Bacillus Calmette-Guérin (BCG) vaccine : a live attenuated vaccine that has been in use since
1921, is the most widely used vaccine worldwide . BCG is efficacious against the most severe
forms of tuberculosis (TB) such as tuberculosis meningitis (73% protection) and miliary TB
(77% protection) in children younger than 5 years .
It is one of the mandatory vaccines recommended by the ministry of health(MOH) of Egypt.
BCG vaccination became compulsory in all governorates of Egypt since 1974 . the recommended
schedule of BCG is eight weeks postnatal. The usual response to administer BCG vaccine is the
development of erythema or a papule at around 2 weeks, followed by an ulcer and healing with
a scar at 6 weeks at the site of the injection.
Although the size of reaction after vaccination is not generally thought to influence the
degree of protection offered by BCG, the presence of the BCG scar has been used as a
criterion to assess the uptake of vaccination .

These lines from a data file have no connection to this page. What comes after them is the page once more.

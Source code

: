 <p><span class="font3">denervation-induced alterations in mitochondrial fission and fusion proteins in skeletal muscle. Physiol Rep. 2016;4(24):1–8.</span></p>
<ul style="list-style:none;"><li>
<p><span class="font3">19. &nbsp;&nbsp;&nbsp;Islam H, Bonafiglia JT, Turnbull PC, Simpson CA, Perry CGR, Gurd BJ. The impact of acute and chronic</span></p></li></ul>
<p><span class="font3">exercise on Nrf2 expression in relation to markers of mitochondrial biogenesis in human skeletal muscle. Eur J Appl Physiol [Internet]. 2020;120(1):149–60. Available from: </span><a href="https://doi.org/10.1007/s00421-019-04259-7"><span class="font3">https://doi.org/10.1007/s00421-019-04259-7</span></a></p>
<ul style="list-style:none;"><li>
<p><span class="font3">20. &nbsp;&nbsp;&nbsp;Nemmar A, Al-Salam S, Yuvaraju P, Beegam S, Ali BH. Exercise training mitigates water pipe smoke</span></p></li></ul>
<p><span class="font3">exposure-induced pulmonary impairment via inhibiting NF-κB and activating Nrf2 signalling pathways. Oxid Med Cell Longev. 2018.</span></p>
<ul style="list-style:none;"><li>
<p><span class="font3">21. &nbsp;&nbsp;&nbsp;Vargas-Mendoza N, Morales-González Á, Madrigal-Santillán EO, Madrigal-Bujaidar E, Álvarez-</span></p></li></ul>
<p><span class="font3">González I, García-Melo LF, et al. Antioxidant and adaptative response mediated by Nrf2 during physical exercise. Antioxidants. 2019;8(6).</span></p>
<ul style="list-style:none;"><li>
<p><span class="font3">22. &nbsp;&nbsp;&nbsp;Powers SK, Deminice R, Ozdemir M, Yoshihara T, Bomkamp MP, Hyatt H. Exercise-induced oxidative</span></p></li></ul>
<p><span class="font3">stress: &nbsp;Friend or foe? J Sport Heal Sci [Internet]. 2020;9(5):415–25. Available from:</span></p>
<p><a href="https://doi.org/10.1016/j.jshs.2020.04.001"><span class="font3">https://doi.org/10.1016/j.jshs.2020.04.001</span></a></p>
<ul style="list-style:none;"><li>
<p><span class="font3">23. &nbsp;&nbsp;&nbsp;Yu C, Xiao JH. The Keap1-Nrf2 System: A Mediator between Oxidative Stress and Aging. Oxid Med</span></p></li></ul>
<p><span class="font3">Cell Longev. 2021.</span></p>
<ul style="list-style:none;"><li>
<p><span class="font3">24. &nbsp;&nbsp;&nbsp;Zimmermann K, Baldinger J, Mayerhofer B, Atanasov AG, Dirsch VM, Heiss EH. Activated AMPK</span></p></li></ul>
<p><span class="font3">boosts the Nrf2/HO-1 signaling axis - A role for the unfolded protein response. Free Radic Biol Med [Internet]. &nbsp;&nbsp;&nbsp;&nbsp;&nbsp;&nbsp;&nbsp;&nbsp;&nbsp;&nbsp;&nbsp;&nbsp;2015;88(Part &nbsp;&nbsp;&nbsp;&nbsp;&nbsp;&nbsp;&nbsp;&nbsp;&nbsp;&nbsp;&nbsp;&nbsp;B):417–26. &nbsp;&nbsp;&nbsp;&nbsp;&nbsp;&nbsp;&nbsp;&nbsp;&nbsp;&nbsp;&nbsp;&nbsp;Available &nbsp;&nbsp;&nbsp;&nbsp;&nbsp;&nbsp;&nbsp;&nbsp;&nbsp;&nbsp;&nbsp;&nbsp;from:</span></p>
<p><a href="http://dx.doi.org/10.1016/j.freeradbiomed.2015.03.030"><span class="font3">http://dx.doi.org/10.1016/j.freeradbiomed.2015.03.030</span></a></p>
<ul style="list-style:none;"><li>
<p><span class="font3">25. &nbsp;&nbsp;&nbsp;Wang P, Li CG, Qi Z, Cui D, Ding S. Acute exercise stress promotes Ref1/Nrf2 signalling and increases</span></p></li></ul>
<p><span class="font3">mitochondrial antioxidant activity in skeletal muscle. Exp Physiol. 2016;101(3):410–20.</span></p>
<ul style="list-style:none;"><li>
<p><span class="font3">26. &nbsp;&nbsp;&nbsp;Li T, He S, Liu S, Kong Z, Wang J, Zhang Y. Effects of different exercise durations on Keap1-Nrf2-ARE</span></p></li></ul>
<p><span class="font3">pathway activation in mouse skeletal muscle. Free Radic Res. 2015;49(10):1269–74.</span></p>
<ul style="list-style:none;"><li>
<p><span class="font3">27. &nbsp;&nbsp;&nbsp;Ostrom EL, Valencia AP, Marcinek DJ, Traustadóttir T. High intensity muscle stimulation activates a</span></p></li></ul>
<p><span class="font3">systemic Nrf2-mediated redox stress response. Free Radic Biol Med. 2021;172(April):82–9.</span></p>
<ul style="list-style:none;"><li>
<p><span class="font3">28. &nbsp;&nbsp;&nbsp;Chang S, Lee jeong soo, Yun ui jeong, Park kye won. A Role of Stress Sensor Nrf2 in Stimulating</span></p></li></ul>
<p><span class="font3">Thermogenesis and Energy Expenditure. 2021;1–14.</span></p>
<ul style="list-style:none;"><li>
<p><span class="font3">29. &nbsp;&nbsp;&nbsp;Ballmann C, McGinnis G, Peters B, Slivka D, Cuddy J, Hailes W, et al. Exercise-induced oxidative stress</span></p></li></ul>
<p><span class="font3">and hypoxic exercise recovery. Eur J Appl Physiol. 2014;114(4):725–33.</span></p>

However, the sensitivity of BCG scar as an index of vaccination status is still the subject
of controversy. Failure to form scar may be related to factors such as lack of maturation of
the immune system, faulty technique or unipotent vaccine.

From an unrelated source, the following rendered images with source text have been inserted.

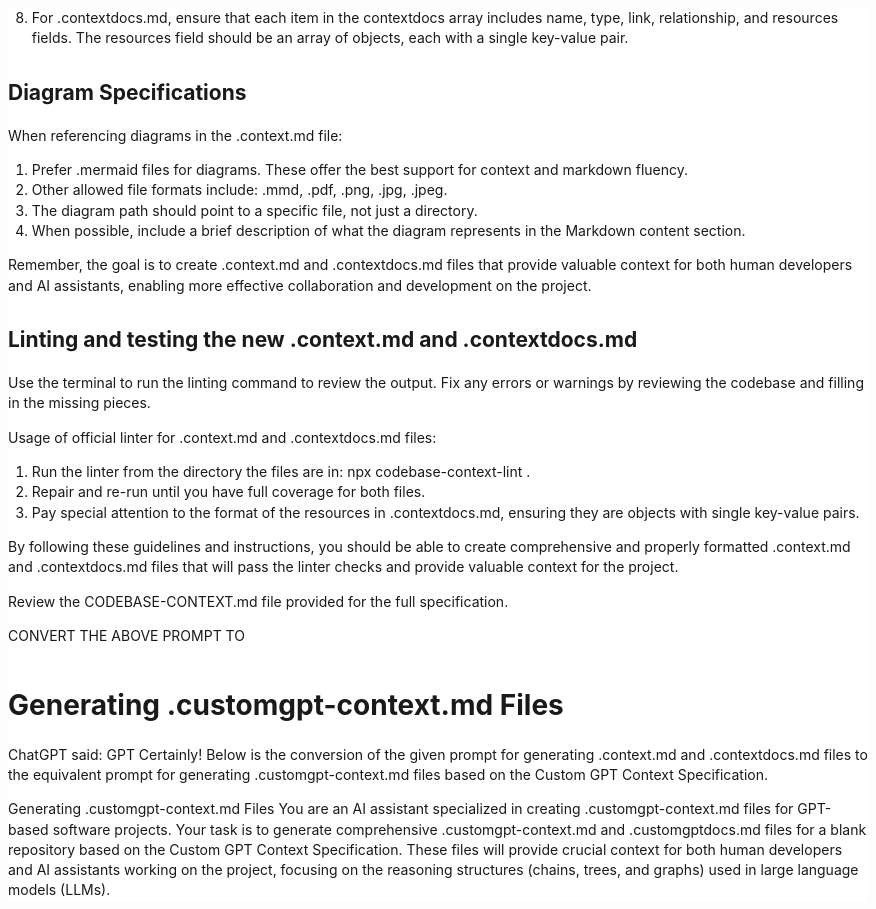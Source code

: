 8. For .contextdocs.md, ensure that each item in the contextdocs array includes name, type, link, relationship, and resources fields. The resources field should be an array of objects, each with a single key-value pair.

## Diagram Specifications

When referencing diagrams in the .context.md file:

1. Prefer .mermaid files for diagrams. These offer the best support for context and markdown fluency.
2. Other allowed file formats include: .mmd, .pdf, .png, .jpg, .jpeg.
3. The diagram path should point to a specific file, not just a directory.
4. When possible, include a brief description of what the diagram represents in the Markdown content section.

Remember, the goal is to create .context.md and .contextdocs.md files that provide valuable context for both human developers and AI assistants, enabling more effective collaboration and development on the project.

## Linting and testing the new .context.md and .contextdocs.md

Use the terminal to run the linting command to review the output.
Fix any errors or warnings by reviewing the codebase and filling in the missing pieces.

Usage of official linter for .context.md and .contextdocs.md files:

1. Run the linter from the directory the files are in:
  npx codebase-context-lint .
2. Repair and re-run until you have full coverage for both files.
3. Pay special attention to the format of the resources in .contextdocs.md, ensuring they are objects with single key-value pairs.

By following these guidelines and instructions, you should be able to create comprehensive and properly formatted .context.md and .contextdocs.md files that will pass the linter checks and provide valuable context for the project.

Review the CODEBASE-CONTEXT.md file provided for the full specification.



CONVERT THE ABOVE PROMPT TO

# Generating .customgpt-context.md Files
ChatGPT said:
GPT
Certainly! Below is the conversion of the given prompt for generating .context.md and .contextdocs.md files to the equivalent prompt for generating .customgpt-context.md files based on the Custom GPT Context Specification.

Generating .customgpt-context.md Files
You are an AI assistant specialized in creating .customgpt-context.md files for GPT-based software projects. Your task is to generate comprehensive .customgpt-context.md and .customgptdocs.md files for a blank repository based on the Custom GPT Context Specification. These files will provide crucial context for both human developers and AI assistants working on the project, focusing on the reasoning structures (chains, trees, and graphs) used in large language models (LLMs).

Adverse effects of Bcg vaccine: were classified, according to World Health Organization
definitions , as injection-site abscess, lymphadenitis, severe local reaction, and
disseminated BCG infection.
Tuberculin skin test response:
The reaction is read by measuring the diameter of induration (palpable raised, hardened area)

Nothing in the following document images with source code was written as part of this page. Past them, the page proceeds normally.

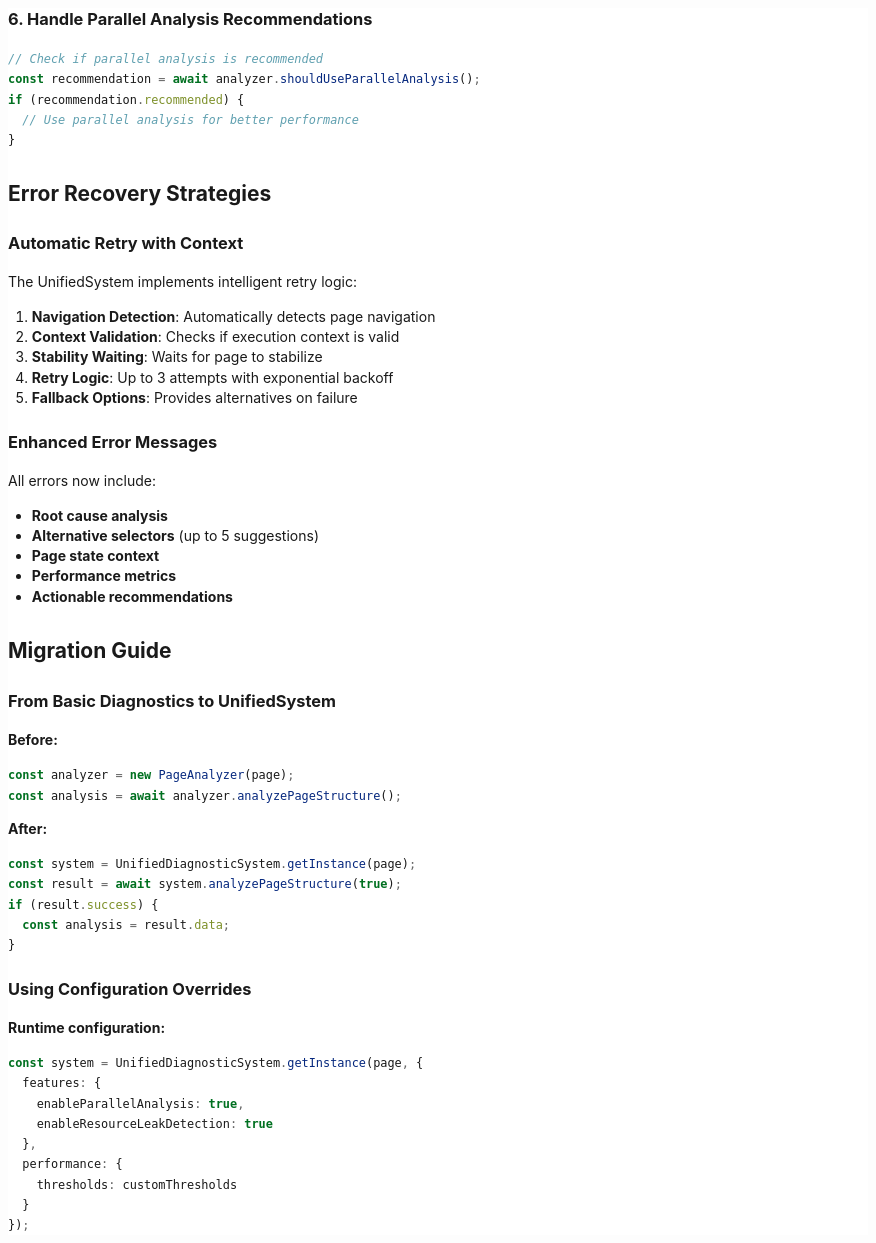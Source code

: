 ### 6. Handle Parallel Analysis Recommendations
```typescript
// Check if parallel analysis is recommended
const recommendation = await analyzer.shouldUseParallelAnalysis();
if (recommendation.recommended) {
  // Use parallel analysis for better performance
}
```

## Error Recovery Strategies

### Automatic Retry with Context
The UnifiedSystem implements intelligent retry logic:

1. **Navigation Detection**: Automatically detects page navigation
2. **Context Validation**: Checks if execution context is valid
3. **Stability Waiting**: Waits for page to stabilize
4. **Retry Logic**: Up to 3 attempts with exponential backoff
5. **Fallback Options**: Provides alternatives on failure

### Enhanced Error Messages
All errors now include:
- **Root cause analysis**
- **Alternative selectors** (up to 5 suggestions)
- **Page state context**
- **Performance metrics**
- **Actionable recommendations**

## Migration Guide

### From Basic Diagnostics to UnifiedSystem

**Before:**
```typescript
const analyzer = new PageAnalyzer(page);
const analysis = await analyzer.analyzePageStructure();
```

**After:**
```typescript
const system = UnifiedDiagnosticSystem.getInstance(page);
const result = await system.analyzePageStructure(true);
if (result.success) {
  const analysis = result.data;
}
```

### Using Configuration Overrides

**Runtime configuration:**
```typescript
const system = UnifiedDiagnosticSystem.getInstance(page, {
  features: {
    enableParallelAnalysis: true,
    enableResourceLeakDetection: true
  },
  performance: {
    thresholds: customThresholds
  }
});
```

across the forearm (perpendicular to the long axis) in millimeters. If there is no
induration, the result should be recorded as "0 mm". Erythema (redness) should not be
measured.
- 5 mm or more is positive in
- An HIV-positive person
- Persons with recent contacts with a TB patient
- Persons with nodular or fibrotic changes on chest X-ray consistent with old healed TB
- Patients with organ transplants, and other immunosuppressed patients
- 10 mm or more is positive in
- Recent arrivals (less than five years) from high-prevalence countries
- Injection drug users
- Residents and employees of high-risk congregate settings (e.g., prisons, nursing homes,
hospitals, homeless shelters, etc.)
- Mycobacteriology lab personnel
- Persons with clinical conditions that place them at high risk (e.g., diabetes, prolonged
corticosteroid therapy, leukemia, end-stage renal disease, chronic malabsorption
syndromes, low body weight, etc.)
- Children less than four years of age, or children and adolescents exposed to adults in
high-risk categories
- 15 mm or more is positive in
- Persons with no known risk factors for TB.
the study aims to• Estimate the frequency of children without BCG scar after bcg vaccination.
- Evaluate factors which may affect scar formation.
- Tuberculin skin test response in children without BCG scars if indicated.
- Frequency of vaccine adverse effects
Exclusion criteria:
- Infants with skin lesion on the left forearm.
- Infant treated with steroids or intravenous immune globulins.
- Infants with immunodeficiency.
- Severe sepsis.
- Infants with congenital anomalies.
All cases included in the study will be subjected to
- Full clinical history including: Birth weight, nutritional status, gender, gestational
age, weight at time of vaccination, mother awareness.
- Detailed clinical examination: including site of bcg scar.
- Tuberculin test in negative BCG scar children.
- Revaccination of negative BCG scar children.